Thirty-one years ago today, the book Generation X: Tales for an Accelerated Culture was published. It gave a generation their identity and their label, even though by definition they do not have an identity, label, or definition. I read it the summer of 1991 and it was like reading a diary of a group of friends and even my diary in parts. I wish I could find an audiobook version of it to suggest to everyone, but it seems to not have one.

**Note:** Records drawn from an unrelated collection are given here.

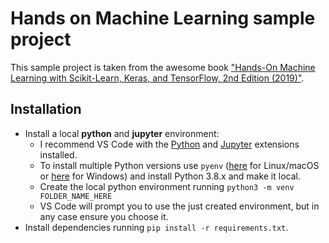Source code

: # Hands on Machine Learning sample project

This sample project is taken from the awesome book ["Hands-On Machine Learning with Scikit-Learn, Keras, and TensorFlow, 2nd Edition (2019)"](https://www.oreilly.com/library/view/hands-on-machine-learning/9781492032632/).

## Installation

- Install a local **python** and **jupyter** environment:
  - I recommend VS Code with the [Python](https://marketplace.visualstudio.com/items?itemName=ms-python.python) and [Jupyter](https://marketplace.visualstudio.com/items?itemName=ms-toolsai.jupyter) extensions installed.
  - To install multiple Python versions use `pyenv` ([here](https://github.com/pyenv/pyenv) for Linux/macOS or [here](https://github.com/pyenv-win/pyenv-win) for Windows) and install Python 3.8.x and make it local.
  - Create the local python environment running `python3 -m venv FOLDER_NAME_HERE`
  - VS Code will prompt you to use the just created environment, but in any case ensure you choose it.
- Install dependencies running `pip install -r requirements.txt`.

Title: Generation X: Tales for an Accelerated Culture
Author: Douglas Coupland
Genre: Postmodern literature, Novel
Publisher: St. Martin’s Press
Publication date: March 15, 1991
Media type: Print (Hardback & Paperback)
ISBN 0-312-05436-X (paperback)
Dewey Decimal: 813/.54 20
Followed by: Shampoo Planet
Generation X is a framed narrative, like Chaucer’s The Canterbury Tales or The Decameron by Boccaccio. The framing story is that of three friends—Dag, Claire, and the narrator, Andy—are living together in the Coachella Valley in southern California. The tales are told by the various characters in the novel, which is arranged into three parts. Each chapter is separately titled rather than numbered, with titles such as “I Am Not a Target Market” and “Adventure Without Risk Is Disneyland”.
The novel was set circa 1990, in the then-rapidly growing and economic booming-turned-into-depressed communities of Palm Springs and the Inland Empire region. Some characters were born and raised in Los Angeles and suburban Orange County.
The first part of the novel takes place over the course of a picnic. Andrew, Dag, and Claire tell each other stories—some personal, others imagined—over the course of the day. Through these tales, the reader glimpses the characters’ motivations and personalities.
The initial group of characters is expanded in this section, which introduces stories from additional characters: Claire’s boyfriend Tobias, Claire’s friend and Dag’s love interest Elvissa, Andy’s brother Tyler, and Andy’s boss and neighbor and his wife, Mr. and Mrs. MacArthur. Each character represents a cultural type; Elvissa is constantly stuck in the past, Tobias is a “yuppie”, Tyler is a “global teen”, and the neighbours represent members of an older generation.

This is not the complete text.